RE: DomDocument - a parsing question [php can do it better than Perl]

[Date Prev][Date Next][Thread Prev][Thread Next][Date Index][Thread Index]

 



hello dear List 


i have a Problem with the Parsing of a html-document: 
I tried to run the following perl parser script on the HTML further below... 

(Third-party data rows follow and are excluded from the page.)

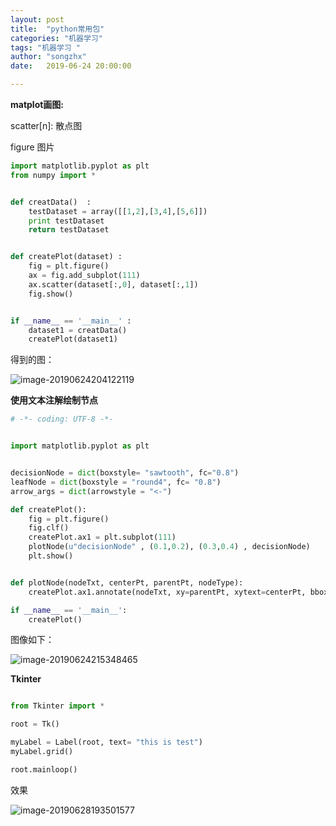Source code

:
 ```yaml
---
layout: post
title:  "python常用包"
categories: "机器学习"
tags: "机器学习 "
author: "songzhx"
date:   2019-06-24 20:00:00

---
```




**matplot画图:**

scatter[n]: 散点图 

figure 图片

 

```python
import matplotlib.pyplot as plt
from numpy import *


def creatData()  :
    testDataset = array([[1,2],[3,4],[5,6]])
    print testDataset
    return testDataset


def createPlot(dataset) :
    fig = plt.figure()
    ax = fig.add_subplot(111)
    ax.scatter(dataset[:,0], dataset[:,1])
    fig.show()


if __name__ == '__main__' :
    dataset1 = creatData()
    createPlot(dataset1)
```

得到的图：

![image-20190624204122119](https://tva1.sinaimg.cn/large/006y8mN6gy1g6fcqtdm90j30k00f0wen.jpg)



**使用文本注解绘制节点**

```python
# -*- coding: UTF-8 -*-


import matplotlib.pyplot as plt


decisionNode = dict(boxstyle= "sawtooth", fc="0.8")
leafNode = dict(boxstyle = "round4", fc= "0.8")
arrow_args = dict(arrowstyle = "<-")

def createPlot():
    fig = plt.figure()
    fig.clf()
    createPlot.ax1 = plt.subplot(111)
    plotNode(u"decisionNode" , (0.1,0.2), (0.3,0.4) , decisionNode)
    plt.show()


def plotNode(nodeTxt, centerPt, parentPt, nodeType):
    createPlot.ax1.annotate(nodeTxt, xy=parentPt, xytext=centerPt, bbox=nodeType, arrowprops=arrow_args)

if __name__ == '__main__':
    createPlot()
```

图像如下：

![image-20190624215348465](https://tva1.sinaimg.cn/large/006y8mN6gy1g6fcqtu1n2j30iy0ecmxb.jpg)



**Tkinter**

```python

from Tkinter import *

root = Tk()

myLabel = Label(root, text= "this is test")
myLabel.grid()

root.mainloop()
```

效果

![image-20190628193501577](https://tva1.sinaimg.cn/large/006y8mN6gy1g6fcqubzr4j30ai08y0sn.jpg)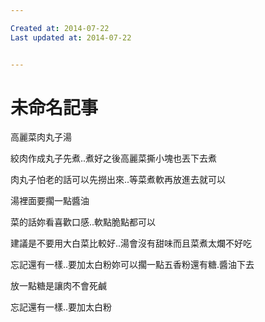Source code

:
 ```yaml
---

Created at: 2014-07-22
Last updated at: 2014-07-22


---
```


# 未命名記事


高麗菜肉丸子湯

絞肉作成丸子先煮..煮好之後高麗菜撕小塊也丟下去煮

肉丸子怕老的話可以先撈出來..等菜煮軟再放進去就可以

湯裡面要擱一點醬油

菜的話妳看喜歡口感..軟點脆點都可以

建議是不要用大白菜比較好..湯會沒有甜味而且菜煮太爛不好吃

忘記還有一樣..要加太白粉妳可以擱一點五香粉還有糖.醬油下去

放一點糖是讓肉不會死鹹

忘記還有一樣..要加太白粉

but i was not lucky - so now i want to try it with PHP - i head about DomDocument - this should save my backside 
i have to get involved with Domdocument


here the full story - and my trials in PERL...: 


#!/usr/bin/perl

use strict; use warnings;
use HTML::TableExtract;
use YAML;


my $table = HTML::TableExtract->new(keep_html=>0, depth => 1, count => 1, br_translate => 0 ); 

$table->parse($html);
foreach my $row ($table->rows) 

sub cleanup {
 for ( @_ ) {
 s/\s+//;
 s/[\xa0 ]+\z//;
 s/\s+/ /g;
 }
}

{ print join("\t", @$row), "\n"; }


Well - friends - now i will try this with PHP . Any idas or assets of "sharing" this or that!??!!
And i head bout DomDocument - 


I want to aks all Experts here i need to swithc from HTML to PHP. 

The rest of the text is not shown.